Nothing but an exact reproduction of the records, pictures excluded, should be returned.
╭─ The data
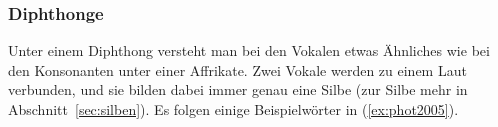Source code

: %
%
%
%

\subsubsection{Diphthonge}

\label{sec:diphthonge}


Unter einem Diphthong versteht man bei den Vokalen etwas Ähnliches wie bei den Konsonanten unter einer Affrikate.
Zwei Vokale werden zu einem Laut verbunden, und sie bilden dabei immer genau eine Silbe (zur Silbe mehr in Abschnitt~\ref{sec:silben}).
Es folgen einige Beispielwörter in (\ref{ex:phot2005}).

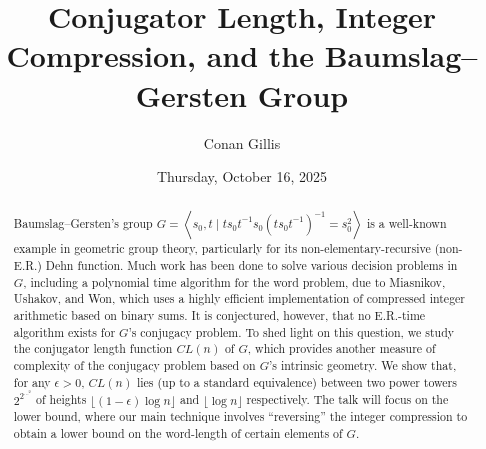 \documentclass{UAmathtalk}
\author{Conan Gillis}
\title{Conjugator Length, Integer Compression, and the Baumslag–Gersten Group}
\date{Thursday, October 16, 2025}
\begin{document}
\maketitle

\begin{abstract}
Baumslag–Gersten's group $G=\left\langle s_0, t \mid  ts_0t^{-1}  s_0(ts_0t^{-1})^{-1}=s_0^2 \right\rangle$ is a well-known example in geometric group theory, particularly for its non-elementary-recursive (non-E.R.) Dehn function. Much work has been done to solve various decision problems in $G$, including a polynomial time algorithm for the word problem, due to Miasnikov, Ushakov, and Won, which uses a highly efficient implementation of compressed integer arithmetic based on binary sums. It is conjectured, however, that no E.R.-time algorithm exists for $G$'s conjugacy problem. To shed light on this question, we study the conjugator length function $CL(n)$ of $G$, which provides another measure of complexity of the conjugacy problem based on $G$'s intrinsic geometry. We show that, for any $\epsilon>0$, $CL(n)$ lies (up to a standard equivalence) between two power towers $2^{2^{\cdots^2}}$  of heights $ \lfloor (1-\epsilon)\log n\rfloor$ and $ \lfloor\log n\rfloor$ respectively. The talk will focus on the lower bound, where our main technique involves ``reversing'' the integer compression to obtain a lower bound on the word-length of certain elements of $G$. 
\end{abstract}
\end{document}
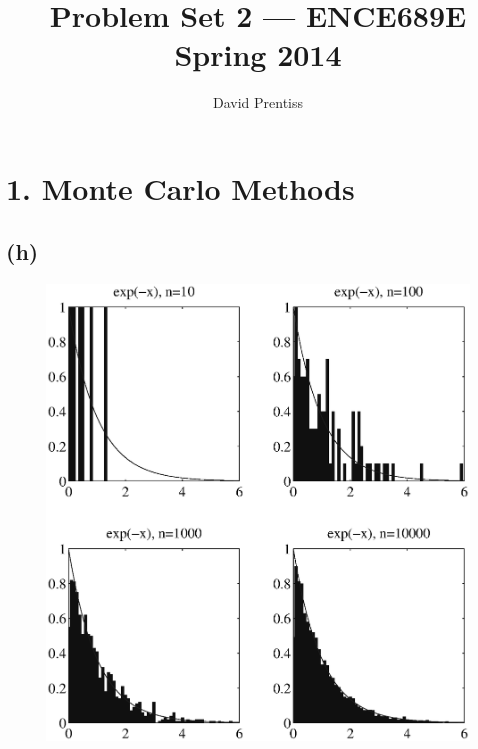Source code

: \documentclass[fleqn, letterpaper]{tufte-handout}
\title{Problem Set 2 --- ENCE689E Spring 2014}
\author{David Prentiss}
\begin{document}
\maketitle


\section{1. Monte Carlo Methods}
\subsection{(h)}
\begin{figure}[h!]
        \includegraphics[width=\textwidth]{problem1}
\end{figure}
\end{document}
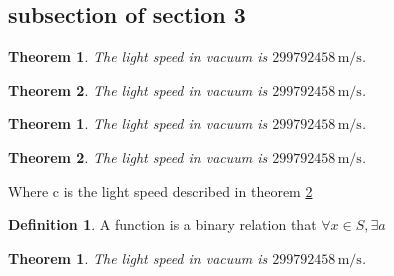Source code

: \documentclass{ctexart}
\begin{document}
\newtheorem{nikname}{Theorem}[subsection]
\newtheorem{Nikname}{Theorem}[section]
\newtheorem*{fikname}{Theorem}
\subsection{subsection of section 3}
\begin{nikname}
	\label{thm:lignt1}
	The light speed in vacuum is $299792458\,\mathrm{m/s}$.
\end{nikname}
\begin{nikname}
	\label{thm:light2}
	The light speed in vacuum is $299792458\,\mathrm{m/s}$.
\end{nikname}
\begin{Nikname}
	\label{thm:lignt3}
	The light speed in vacuum is $299792458\,\mathrm{m/s}$.
\end{Nikname}
\begin{Nikname}
	\label{thm:light4}
	The light speed in vacuum is $299792458\,\mathrm{m/s}$.
\end{Nikname}
Where c is the light speed described in theorem \ref{thm:light4}
\theoremstyle{definition} \newtheorem{Def}{Definition}[section]
\begin{Def}
	A function is a binary relation that $\forall x \in S, \exists a $
\end{Def}
\begin{fikname}
	\label{thm:light5}
	The light speed in vacuum is $299792458\,\mathrm{m/s}$.
\end{fikname}
\end{document}

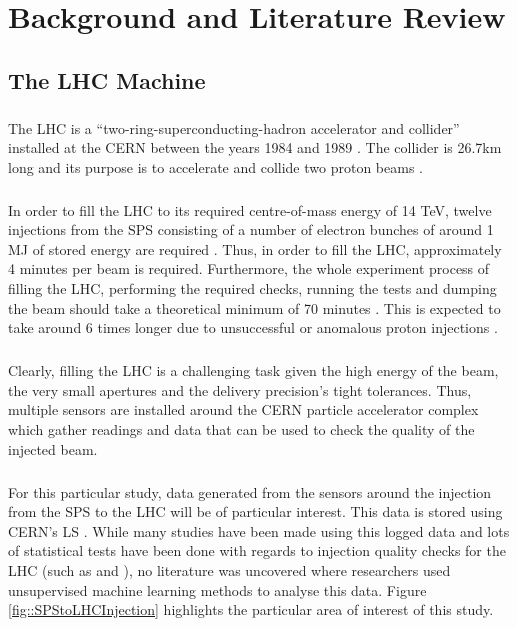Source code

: \chapter{Background and Literature Review}
\section{The LHC Machine}
\paragraph{ }The \ac{LHC} is a ``two-ring-superconducting-hadron accelerator and collider'' installed at the \ac{CERN} between the years 1984 and 1989 \cite{Evans2008}. The collider is 26.7km long and its purpose is to accelerate and collide two proton beams \cite{Valentino2017}.

\paragraph{ }In order to fill the \acs{LHC} to its required centre-of-mass energy of 14 \ac{TeV}, twelve injections from the \ac{SPS} consisting of a number of electron bunches of around 1 \ac{MJ} of stored energy are required \cite{Drosdal2011}. Thus, in order to fill the \acs{LHC}, approximately 4 minutes per beam is required. Furthermore, the whole experiment process of filling the LHC, performing the required checks, running the tests and dumping the beam should take a theoretical minimum of 70 minutes \cite{Evans2008}. This is expected to take around 6 times longer due to unsuccessful or anomalous proton injections \cite{Evans2008}. 

\paragraph{ }Clearly, filling the \acs{LHC} is a challenging task given the high energy of the beam, the very small apertures and the delivery precision's tight tolerances. Thus, multiple sensors are installed around the \acs{CERN} particle accelerator complex \cite{Lefevre2008} which gather readings and data that can be used to check the quality of the injected beam. 

\paragraph{ }  For this particular study, data generated from the sensors around the injection from the \acs{SPS} to the \acs{LHC} will be of particular interest. This data is stored using \acs{CERN}'s \ac{LS} \cite{Roderick2013}. While many studies have been made using this logged data and lots of statistical tests have been done with regards to injection quality checks for the \acs{LHC} (such as \cite{Drosdal2011} and \cite{Kain2010}), no literature was uncovered where researchers used unsupervised machine learning methods to analyse this data. Figure \ref{fig::SPStoLHCInjection} highlights the particular area of interest of this study.

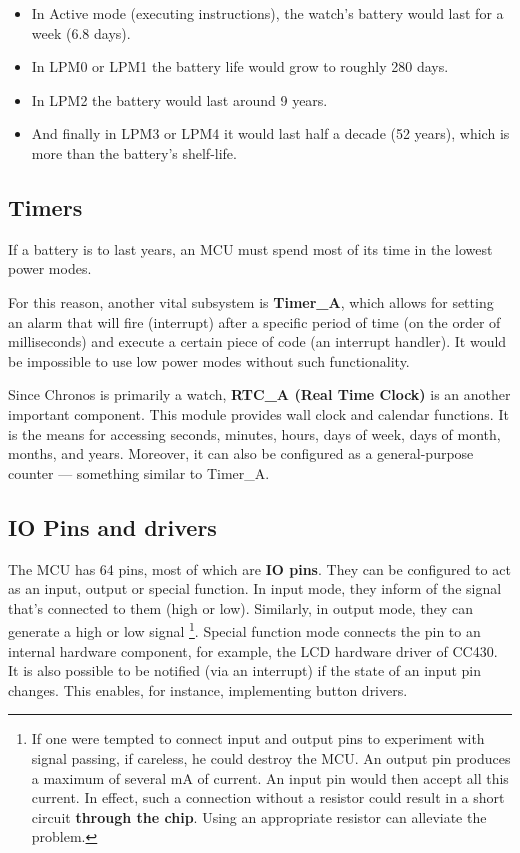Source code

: \begin{itemize}
    \item In Active mode (executing instructions), the watch's battery
      would last for a week (6.8 days).
    \item In LPM0 or LPM1 the battery life would grow to roughly 280 days.
    \item In LPM2 the battery would last around 9 years.
    \item And finally in LPM3 or LPM4 it would last half a decade (52
    years), which is more than the battery's shelf-life.
\end{itemize}

\subsection{Timers}
If a battery is to last years, an MCU must spend most of its time in
the lowest power modes.

For this reason, another vital subsystem is {\bf Timer\_A}, which
allows for setting an alarm that will fire (interrupt) after a specific
period of time (on the order of milliseconds) and execute a certain
piece of code (an interrupt handler). It would be impossible to use low
power modes without such functionality.

Since Chronos is primarily a watch, {\bf RTC\_A (Real Time Clock)} is
an another important component. This module provides wall clock and
calendar functions. It is the means for accessing seconds, minutes,
hours, days of week, days of month, months, and years.  Moreover, it
can also be configured as a general-purpose counter --- something
similar to Timer\_A.

\subsection{IO Pins and drivers}
The MCU has 64 pins, most of which are {\bf IO pins}. They can be
configured to act as an input, output or special function.  In input
mode, they inform of the signal that's connected to them (high or
low). Similarly, in output mode, they can generate a high or low
signal \footnote{If one were tempted to connect input and output pins
to experiment with signal passing, if careless, he could destroy the
MCU.  An output pin produces a maximum of several mA of current. An
input pin would then accept all this current. In effect, such a
connection without a resistor could result in a short circuit {\bf
through the chip}. Using an appropriate resistor can alleviate the
problem.}. Special function mode connects the pin to an internal
hardware component, for example, the LCD hardware driver of CC430.  It is also possible
to be notified (via an interrupt) if the state of an input pin changes.
This enables, for instance, implementing button drivers.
╰─
- [Task output]
Source code

: %
%
%
%

\subsubsection{Diphthonge}

\label{sec:diphthonge}


Unter einem Diphthong versteht man bei den Vokalen etwas Ähnliches wie bei den Konsonanten unter einer Affrikate.
Zwei Vokale werden zu einem Laut verbunden, und sie bilden dabei immer genau eine Silbe (zur Silbe mehr in Abschnitt~\ref{sec:silben}).
Es folgen einige Beispielwörter in (\ref{ex:phot2005}).

 \documentclass{UAmathtalk}
\author{Conan Gillis}
\title{Conjugator Length, Integer Compression, and the Baumslag–Gersten Group}
\date{Thursday, October 16, 2025}
\begin{document}
\maketitle

\begin{abstract}
Baumslag–Gersten's group $G=\left\langle s_0, t \mid  ts_0t^{-1}  s_0(ts_0t^{-1})^{-1}=s_0^2 \right\rangle$ is a well-known example in geometric group theory, particularly for its non-elementary-recursive (non-E.R.) Dehn function. Much work has been done to solve various decision problems in $G$, including a polynomial time algorithm for the word problem, due to Miasnikov, Ushakov, and Won, which uses a highly efficient implementation of compressed integer arithmetic based on binary sums. It is conjectured, however, that no E.R.-time algorithm exists for $G$'s conjugacy problem. To shed light on this question, we study the conjugator length function $CL(n)$ of $G$, which provides another measure of complexity of the conjugacy problem based on $G$'s intrinsic geometry. We show that, for any $\epsilon>0$, $CL(n)$ lies (up to a standard equivalence) between two power towers $2^{2^{\cdots^2}}$  of heights $ \lfloor (1-\epsilon)\log n\rfloor$ and $ \lfloor\log n\rfloor$ respectively. The talk will focus on the lower bound, where our main technique involves ``reversing'' the integer compression to obtain a lower bound on the word-length of certain elements of $G$. 
\end{abstract}
\end{document}
Source code

: \documentclass[fleqn, letterpaper]{tufte-handout}
\title{Problem Set 2 --- ENCE689E Spring 2014}
\author{David Prentiss}
\begin{document}
\maketitle


\section{1. Monte Carlo Methods}
\subsection{(h)}
\begin{figure}[h!]
        \includegraphics[width=\textwidth]{problem1}
\end{figure}
\end{document}
Source code

: \documentclass{ctexart}
\begin{document}
\newtheorem{nikname}{Theorem}[subsection]
\newtheorem{Nikname}{Theorem}[section]
\newtheorem*{fikname}{Theorem}
\subsection{subsection of section 3}
\begin{nikname}
	\label{thm:lignt1}
	The light speed in vacuum is $299792458\,\mathrm{m/s}$.
\end{nikname}
\begin{nikname}
	\label{thm:light2}
	The light speed in vacuum is $299792458\,\mathrm{m/s}$.
\end{nikname}
\begin{Nikname}
	\label{thm:lignt3}
	The light speed in vacuum is $299792458\,\mathrm{m/s}$.
\end{Nikname}
\begin{Nikname}
	\label{thm:light4}
	The light speed in vacuum is $299792458\,\mathrm{m/s}$.
\end{Nikname}
Where c is the light speed described in theorem \ref{thm:light4}
\theoremstyle{definition} \newtheorem{Def}{Definition}[section]
\begin{Def}
	A function is a binary relation that $\forall x \in S, \exists a $
\end{Def}
\begin{fikname}
	\label{thm:light5}
	The light speed in vacuum is $299792458\,\mathrm{m/s}$.
\end{fikname}
\end{document}

Source code

: \chapter{Background and Literature Review}
\section{The LHC Machine}
\paragraph{ }The \ac{LHC} is a ``two-ring-superconducting-hadron accelerator and collider'' installed at the \ac{CERN} between the years 1984 and 1989 \cite{Evans2008}. The collider is 26.7km long and its purpose is to accelerate and collide two proton beams \cite{Valentino2017}.

\paragraph{ }In order to fill the \acs{LHC} to its required centre-of-mass energy of 14 \ac{TeV}, twelve injections from the \ac{SPS} consisting of a number of electron bunches of around 1 \ac{MJ} of stored energy are required \cite{Drosdal2011}. Thus, in order to fill the \acs{LHC}, approximately 4 minutes per beam is required. Furthermore, the whole experiment process of filling the LHC, performing the required checks, running the tests and dumping the beam should take a theoretical minimum of 70 minutes \cite{Evans2008}. This is expected to take around 6 times longer due to unsuccessful or anomalous proton injections \cite{Evans2008}. 

\paragraph{ }Clearly, filling the \acs{LHC} is a challenging task given the high energy of the beam, the very small apertures and the delivery precision's tight tolerances. Thus, multiple sensors are installed around the \acs{CERN} particle accelerator complex \cite{Lefevre2008} which gather readings and data that can be used to check the quality of the injected beam. 

\paragraph{ }  For this particular study, data generated from the sensors around the injection from the \acs{SPS} to the \acs{LHC} will be of particular interest. This data is stored using \acs{CERN}'s \ac{LS} \cite{Roderick2013}. While many studies have been made using this logged data and lots of statistical tests have been done with regards to injection quality checks for the \acs{LHC} (such as \cite{Drosdal2011} and \cite{Kain2010}), no literature was uncovered where researchers used unsupervised machine learning methods to analyse this data. Figure \ref{fig::SPStoLHCInjection} highlights the particular area of interest of this study.

Source code

: \begin{itemize}
    \item In Active mode (executing instructions), the watch's battery
      would last for a week (6.8 days).
    \item In LPM0 or LPM1 the battery life would grow to roughly 280 days.
    \item In LPM2 the battery would last around 9 years.
    \item And finally in LPM3 or LPM4 it would last half a decade (52
    years), which is more than the battery's shelf-life.
\end{itemize}

\subsection{Timers}
If a battery is to last years, an MCU must spend most of its time in
the lowest power modes.

For this reason, another vital subsystem is {\bf Timer\_A}, which
allows for setting an alarm that will fire (interrupt) after a specific
period of time (on the order of milliseconds) and execute a certain
piece of code (an interrupt handler). It would be impossible to use low
power modes without such functionality.

Since Chronos is primarily a watch, {\bf RTC\_A (Real Time Clock)} is
an another important component. This module provides wall clock and
calendar functions. It is the means for accessing seconds, minutes,
hours, days of week, days of month, months, and years.  Moreover, it
can also be configured as a general-purpose counter --- something
similar to Timer\_A.

\subsection{IO Pins and drivers}
The MCU has 64 pins, most of which are {\bf IO pins}. They can be
configured to act as an input, output or special function.  In input
mode, they inform of the signal that's connected to them (high or
low). Similarly, in output mode, they can generate a high or low
signal \footnote{If one were tempted to connect input and output pins
to experiment with signal passing, if careless, he could destroy the
MCU.  An output pin produces a maximum of several mA of current. An
input pin would then accept all this current. In effect, such a
connection without a resistor could result in a short circuit {\bf
through the chip}. Using an appropriate resistor can alleviate the
problem.}. Special function mode connects the pin to an internal
hardware component, for example, the LCD hardware driver of CC430.  It is also possible
to be notified (via an interrupt) if the state of an input pin changes.
This enables, for instance, implementing button drivers.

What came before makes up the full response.